Transudative pleural effusions are defined as effusions that are caused by systemic factors that alter the pleural equilibrium, or Starling forces. The components of the Starling forces–hydrostatic pressure, permeability, oncotic pressure (effective pressure due to the composition of the pleural fluid and blood)–are altered in many diseases, e.g., left ventricular failure, renal failure, hepatic failure, and cirrhosis. Exudative pleural effusions, by contrast, are caused by alterations in local factors that influence the formation and absorption of pleural fluid (e.g., bacterial pneumonia, cancer, pulmonary embolism, and viral infection).

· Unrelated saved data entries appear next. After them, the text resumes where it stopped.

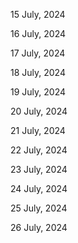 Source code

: 15 July, 2024

16 July, 2024

17 July, 2024

18 July, 2024

19 July, 2024

20 July, 2024

21 July, 2024

22 July, 2024

23 July, 2024

24 July, 2024

25 July, 2024

26 July, 2024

An accurate diagnosis of the cause of the effusion, transudate versus exudate, relies on a comparison of the chemistries in the pleural fluid to those in the blood, using Light's criteria. According to Light's criteria (Light, et al. 1972), a pleural effusion is likely exudative if at least one of the following exists:

  1. The ratio of pleural fluid protein to serum protein is greater than 0.5
  2. The ratio of pleural fluid LDH and serum LDH is greater than 0.6
  3. Pleural fluid LDH is greater than 0.6 or ⅔ times the normal upper limit for serum. Different laboratories have different values for the upper limit of serum LDH, but examples include 200 and 300 IU/l.

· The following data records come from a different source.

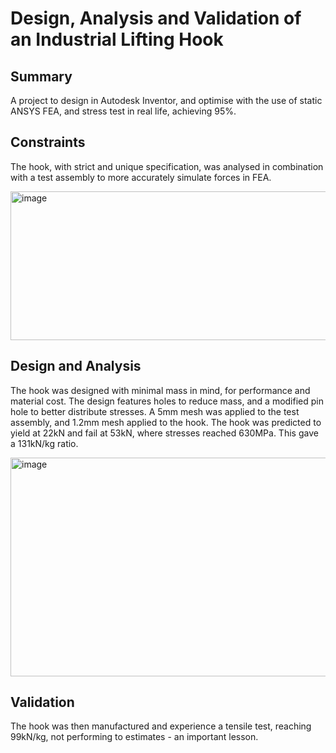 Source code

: # Design, Analysis and Validation of an Industrial Lifting Hook

## Summary
A project to design in Autodesk Inventor, and optimise with the use of static ANSYS FEA, and stress test in real life, achieving 95%.

## Constraints
The hook, with strict and unique specification, was analysed in combination with a test assembly to more accurately simulate forces in FEA.


<img width="612" height="238" alt="image" src="https://github.com/user-attachments/assets/779611af-996c-4b26-a76e-3afc21c38f31" />


## Design and Analysis
The hook was designed with minimal mass in mind, for performance and material cost. The design features holes to reduce mass, and a modified pin hole to better distribute stresses. A 5mm mesh was applied to the test assembly, and 1.2mm mesh applied to the hook. The hook was predicted to yield at 22kN and fail at 53kN, where stresses reached 630MPa. This gave a 131kN/kg ratio.


<img width="614" height="350" alt="image" src="https://github.com/user-attachments/assets/5d8d9cea-7cc6-457f-a090-e65f48164a14" />


## Validation
The hook was then manufactured and experience a tensile test, reaching 99kN/kg, not performing to estimates - an important lesson.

The sensitivity and specificity of Light's criteria for detection of exudates have been measured in many studies and are usually reported to be around 98% and 80% respectively. This means that although Light's criteria are relatively accurate, twenty percent of patients with transudative pleural effusions are mistakenly identified by Light's criteria as having exudative pleural effusions. Therefore, if a patient identified by Light's criteria as having an exudative pleural effusion appears clinically to have a condition that usually produces transudative effusions, additional testing is needed. In such cases albumin levels in blood and pleural fluid are measured. If the difference between the albumin level in the blood and the pleural fluid is greater than 1.2 g/dL (12 g/L), this suggests that the patient has a transudative pleural effusion. However, pleural fluid testing is not perfect, and the final decision about whether a fluid is a transudate or an exudate is based not on chemical analysis of the fluid, but on accurate diagnosis of the disease that produces the fluid.

The traditional definitions of transudate as a pleural effusion due to systemic factors and an exudate as a pleural effusion due to local factors have been used since 1940 or earlier (Light et al., 1972). Previous to Light's landmark study, which was based on work by Chandrasekhar, investigators unsuccessfully attempted to use other criteria, such as specific gravity, pH, and protein content of the fluid, to differentiate between transudates and exudates. Light's criteria are highly statistically sensitive for exudates (although not very statistically specific). More recent studies have examined other characteristics of pleural fluid that may help to determine whether the process producing the effusion is local (exudate) or systemic (transudate). The chart to the right, illustrates some of the results of these more recent studies. However, it should be borne in mind that Light's criteria are still the most widely used criteria.

The Rational Clinical Examination Series review found that bilateral effusions, symmetric and asymmetric, are the most common distribution in heart failure (60% of effusions in heart failure will be bilateral). When there is asymmetry in heart failure-associated pleural effusions (either unilateral or one side larger than the other), the right side is usually more involved than the left.